DATA FOR THE TASK Start Marker
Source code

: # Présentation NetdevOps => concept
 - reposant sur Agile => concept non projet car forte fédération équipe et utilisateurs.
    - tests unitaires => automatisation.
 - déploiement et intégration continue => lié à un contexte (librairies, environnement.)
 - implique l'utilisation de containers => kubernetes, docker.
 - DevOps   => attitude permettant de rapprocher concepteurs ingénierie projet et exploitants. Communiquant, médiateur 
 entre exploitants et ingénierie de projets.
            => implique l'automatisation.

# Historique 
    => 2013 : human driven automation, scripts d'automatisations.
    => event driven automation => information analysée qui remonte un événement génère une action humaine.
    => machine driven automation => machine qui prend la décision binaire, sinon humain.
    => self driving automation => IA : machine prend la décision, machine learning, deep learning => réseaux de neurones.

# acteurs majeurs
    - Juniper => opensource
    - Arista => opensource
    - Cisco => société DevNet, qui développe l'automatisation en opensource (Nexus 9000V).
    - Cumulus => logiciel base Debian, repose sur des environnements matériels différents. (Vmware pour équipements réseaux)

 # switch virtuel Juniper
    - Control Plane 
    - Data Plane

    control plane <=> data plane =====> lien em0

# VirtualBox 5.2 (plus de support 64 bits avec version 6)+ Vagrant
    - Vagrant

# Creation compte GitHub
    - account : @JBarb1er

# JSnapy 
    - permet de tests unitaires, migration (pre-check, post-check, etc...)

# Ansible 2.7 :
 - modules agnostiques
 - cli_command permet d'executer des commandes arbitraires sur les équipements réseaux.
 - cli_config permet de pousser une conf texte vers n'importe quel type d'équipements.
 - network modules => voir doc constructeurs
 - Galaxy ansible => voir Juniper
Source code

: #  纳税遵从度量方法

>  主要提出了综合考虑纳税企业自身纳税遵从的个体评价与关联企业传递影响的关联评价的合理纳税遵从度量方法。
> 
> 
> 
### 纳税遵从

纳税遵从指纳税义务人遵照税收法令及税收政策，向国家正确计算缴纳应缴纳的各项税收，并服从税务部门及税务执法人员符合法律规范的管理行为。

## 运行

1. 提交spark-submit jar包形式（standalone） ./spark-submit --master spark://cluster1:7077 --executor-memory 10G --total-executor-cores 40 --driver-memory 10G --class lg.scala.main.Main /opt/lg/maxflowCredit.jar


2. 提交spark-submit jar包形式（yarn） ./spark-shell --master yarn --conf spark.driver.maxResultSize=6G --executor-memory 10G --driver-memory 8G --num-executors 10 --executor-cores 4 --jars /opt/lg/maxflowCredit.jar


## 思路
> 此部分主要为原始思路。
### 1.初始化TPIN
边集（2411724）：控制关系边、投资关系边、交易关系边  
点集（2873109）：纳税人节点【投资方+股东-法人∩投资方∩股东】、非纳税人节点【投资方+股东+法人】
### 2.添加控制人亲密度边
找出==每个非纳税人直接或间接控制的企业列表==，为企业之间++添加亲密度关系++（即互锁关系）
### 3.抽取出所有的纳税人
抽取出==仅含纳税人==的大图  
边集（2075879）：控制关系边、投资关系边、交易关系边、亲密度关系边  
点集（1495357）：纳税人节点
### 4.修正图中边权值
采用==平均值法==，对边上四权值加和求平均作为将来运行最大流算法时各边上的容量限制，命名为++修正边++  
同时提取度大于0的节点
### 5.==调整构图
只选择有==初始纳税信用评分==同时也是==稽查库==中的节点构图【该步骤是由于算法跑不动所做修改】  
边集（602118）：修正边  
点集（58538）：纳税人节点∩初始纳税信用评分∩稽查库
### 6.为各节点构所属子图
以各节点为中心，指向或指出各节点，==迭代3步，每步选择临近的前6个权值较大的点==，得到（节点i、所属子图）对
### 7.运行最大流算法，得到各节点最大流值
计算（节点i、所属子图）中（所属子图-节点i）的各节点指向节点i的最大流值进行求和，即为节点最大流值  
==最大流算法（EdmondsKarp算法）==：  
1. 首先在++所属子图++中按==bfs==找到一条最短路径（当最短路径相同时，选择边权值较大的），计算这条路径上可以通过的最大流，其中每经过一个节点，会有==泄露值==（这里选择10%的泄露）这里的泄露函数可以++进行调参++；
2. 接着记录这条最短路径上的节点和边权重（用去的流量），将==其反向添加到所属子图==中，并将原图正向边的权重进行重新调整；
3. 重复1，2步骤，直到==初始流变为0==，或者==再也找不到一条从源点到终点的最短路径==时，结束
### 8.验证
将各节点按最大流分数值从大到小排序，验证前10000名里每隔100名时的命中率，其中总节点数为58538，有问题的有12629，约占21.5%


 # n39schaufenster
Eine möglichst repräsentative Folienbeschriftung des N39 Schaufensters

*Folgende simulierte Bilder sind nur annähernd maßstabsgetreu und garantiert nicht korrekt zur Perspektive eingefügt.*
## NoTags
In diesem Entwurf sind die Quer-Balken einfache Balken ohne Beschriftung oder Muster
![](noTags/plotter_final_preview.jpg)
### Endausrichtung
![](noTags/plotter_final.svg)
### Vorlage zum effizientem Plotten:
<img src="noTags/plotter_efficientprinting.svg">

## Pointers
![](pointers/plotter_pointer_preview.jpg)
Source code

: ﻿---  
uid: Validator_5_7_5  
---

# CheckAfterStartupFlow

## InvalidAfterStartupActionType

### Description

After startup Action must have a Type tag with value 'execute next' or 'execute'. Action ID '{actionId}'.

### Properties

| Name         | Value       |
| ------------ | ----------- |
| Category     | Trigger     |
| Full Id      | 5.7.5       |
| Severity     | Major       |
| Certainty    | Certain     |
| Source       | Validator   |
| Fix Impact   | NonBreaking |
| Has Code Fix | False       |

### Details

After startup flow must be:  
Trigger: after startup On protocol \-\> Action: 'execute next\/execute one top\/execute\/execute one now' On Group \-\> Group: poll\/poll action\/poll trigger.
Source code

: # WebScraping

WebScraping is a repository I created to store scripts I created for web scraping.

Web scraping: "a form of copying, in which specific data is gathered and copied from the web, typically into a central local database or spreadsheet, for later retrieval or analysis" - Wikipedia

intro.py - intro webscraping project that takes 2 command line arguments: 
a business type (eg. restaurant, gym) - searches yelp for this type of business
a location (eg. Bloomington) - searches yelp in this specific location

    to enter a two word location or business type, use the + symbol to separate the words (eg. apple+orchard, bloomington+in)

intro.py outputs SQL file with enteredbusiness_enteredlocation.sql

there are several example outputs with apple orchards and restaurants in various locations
DATA FOR THE TASK End Marker
◆ WHAT YOU SHOULD DO
Please retype the whole of the material above exactly.

◆ OUTPUT BELOW
Source code

: # Présentation NetdevOps => concept
 - reposant sur Agile => concept non projet car forte fédération équipe et utilisateurs.
    - tests unitaires => automatisation.
 - déploiement et intégration continue => lié à un contexte (librairies, environnement.)
 - implique l'utilisation de containers => kubernetes, docker.
 - DevOps   => attitude permettant de rapprocher concepteurs ingénierie projet et exploitants. Communiquant, médiateur 
 entre exploitants et ingénierie de projets.
            => implique l'automatisation.

# Historique 
    => 2013 : human driven automation, scripts d'automatisations.
    => event driven automation => information analysée qui remonte un événement génère une action humaine.
    => machine driven automation => machine qui prend la décision binaire, sinon humain.
    => self driving automation => IA : machine prend la décision, machine learning, deep learning => réseaux de neurones.

# acteurs majeurs
    - Juniper => opensource
    - Arista => opensource
    - Cisco => société DevNet, qui développe l'automatisation en opensource (Nexus 9000V).
    - Cumulus => logiciel base Debian, repose sur des environnements matériels différents. (Vmware pour équipements réseaux)

 # switch virtuel Juniper
    - Control Plane 
    - Data Plane

    control plane <=> data plane =====> lien em0

# VirtualBox 5.2 (plus de support 64 bits avec version 6)+ Vagrant
    - Vagrant

# Creation compte GitHub
    - account : @JBarb1er

# JSnapy 
    - permet de tests unitaires, migration (pre-check, post-check, etc...)

# Ansible 2.7 :
 - modules agnostiques
 - cli_command permet d'executer des commandes arbitraires sur les équipements réseaux.
 - cli_config permet de pousser une conf texte vers n'importe quel type d'équipements.
 - network modules => voir doc constructeurs
 - Galaxy ansible => voir Juniper
Source code

: #  纳税遵从度量方法

>  主要提出了综合考虑纳税企业自身纳税遵从的个体评价与关联企业传递影响的关联评价的合理纳税遵从度量方法。
> 
> 
> 
### 纳税遵从

纳税遵从指纳税义务人遵照税收法令及税收政策，向国家正确计算缴纳应缴纳的各项税收，并服从税务部门及税务执法人员符合法律规范的管理行为。

## 运行

1. 提交spark-submit jar包形式（standalone） ./spark-submit --master spark://cluster1:7077 --executor-memory 10G --total-executor-cores 40 --driver-memory 10G --class lg.scala.main.Main /opt/lg/maxflowCredit.jar


2. 提交spark-submit jar包形式（yarn） ./spark-shell --master yarn --conf spark.driver.maxResultSize=6G --executor-memory 10G --driver-memory 8G --num-executors 10 --executor-cores 4 --jars /opt/lg/maxflowCredit.jar


## 思路
> 此部分主要为原始思路。
### 1.初始化TPIN
边集（2411724）：控制关系边、投资关系边、交易关系边  
点集（2873109）：纳税人节点【投资方+股东-法人∩投资方∩股东】、非纳税人节点【投资方+股东+法人】
### 2.添加控制人亲密度边
找出==每个非纳税人直接或间接控制的企业列表==，为企业之间++添加亲密度关系++（即互锁关系）
### 3.抽取出所有的纳税人
抽取出==仅含纳税人==的大图  
边集（2075879）：控制关系边、投资关系边、交易关系边、亲密度关系边  
点集（1495357）：纳税人节点
### 4.修正图中边权值
采用==平均值法==，对边上四权值加和求平均作为将来运行最大流算法时各边上的容量限制，命名为++修正边++  
同时提取度大于0的节点
### 5.==调整构图
只选择有==初始纳税信用评分==同时也是==稽查库==中的节点构图【该步骤是由于算法跑不动所做修改】  
边集（602118）：修正边  
点集（58538）：纳税人节点∩初始纳税信用评分∩稽查库
### 6.为各节点构所属子图
以各节点为中心，指向或指出各节点，==迭代3步，每步选择临近的前6个权值较大的点==，得到（节点i、所属子图）对
### 7.运行最大流算法，得到各节点最大流值
计算（节点i、所属子图）中（所属子图-节点i）的各节点指向节点i的最大流值进行求和，即为节点最大流值  
==最大流算法（EdmondsKarp算法）==：  
1. 首先在++所属子图++中按==bfs==找到一条最短路径（当最短路径相同时，选择边权值较大的），计算这条路径上可以通过的最大流，其中每经过一个节点，会有==泄露值==（这里选择10%的泄露）这里的泄露函数可以++进行调参++；
2. 接着记录这条最短路径上的节点和边权重（用去的流量），将==其反向添加到所属子图==中，并将原图正向边的权重进行重新调整；
3. 重复1，2步骤，直到==初始流变为0==，或者==再也找不到一条从源点到终点的最短路径==时，结束
### 8.验证
将各节点按最大流分数值从大到小排序，验证前10000名里每隔100名时的命中率，其中总节点数为58538，有问题的有12629，约占21.5%


 # n39schaufenster
Eine möglichst repräsentative Folienbeschriftung des N39 Schaufensters

*Folgende simulierte Bilder sind nur annähernd maßstabsgetreu und garantiert nicht korrekt zur Perspektive eingefügt.*
## NoTags
In diesem Entwurf sind die Quer-Balken einfache Balken ohne Beschriftung oder Muster
![](noTags/plotter_final_preview.jpg)
### Endausrichtung
![](noTags/plotter_final.svg)
### Vorlage zum effizientem Plotten:
<img src="noTags/plotter_efficientprinting.svg">

## Pointers
![](pointers/plotter_pointer_preview.jpg)
Source code

: ﻿---  
uid: Validator_5_7_5  
---

# CheckAfterStartupFlow

## InvalidAfterStartupActionType

### Description

After startup Action must have a Type tag with value 'execute next' or 'execute'. Action ID '{actionId}'.

### Properties

| Name         | Value       |
| ------------ | ----------- |
| Category     | Trigger     |
| Full Id      | 5.7.5       |
| Severity     | Major       |
| Certainty    | Certain     |
| Source       | Validator   |
| Fix Impact   | NonBreaking |
| Has Code Fix | False       |

### Details

After startup flow must be:  
Trigger: after startup On protocol \-\> Action: 'execute next\/execute one top\/execute\/execute one now' On Group \-\> Group: poll\/poll action\/poll trigger.
Source code

: # WebScraping

WebScraping is a repository I created to store scripts I created for web scraping.

Web scraping: "a form of copying, in which specific data is gathered and copied from the web, typically into a central local database or spreadsheet, for later retrieval or analysis" - Wikipedia

intro.py - intro webscraping project that takes 2 command line arguments: 
a business type (eg. restaurant, gym) - searches yelp for this type of business
a location (eg. Bloomington) - searches yelp in this specific location

    to enter a two word location or business type, use the + symbol to separate the words (eg. apple+orchard, bloomington+in)

intro.py outputs SQL file with enteredbusiness_enteredlocation.sql

there are several example outputs with apple orchards and restaurants in various locations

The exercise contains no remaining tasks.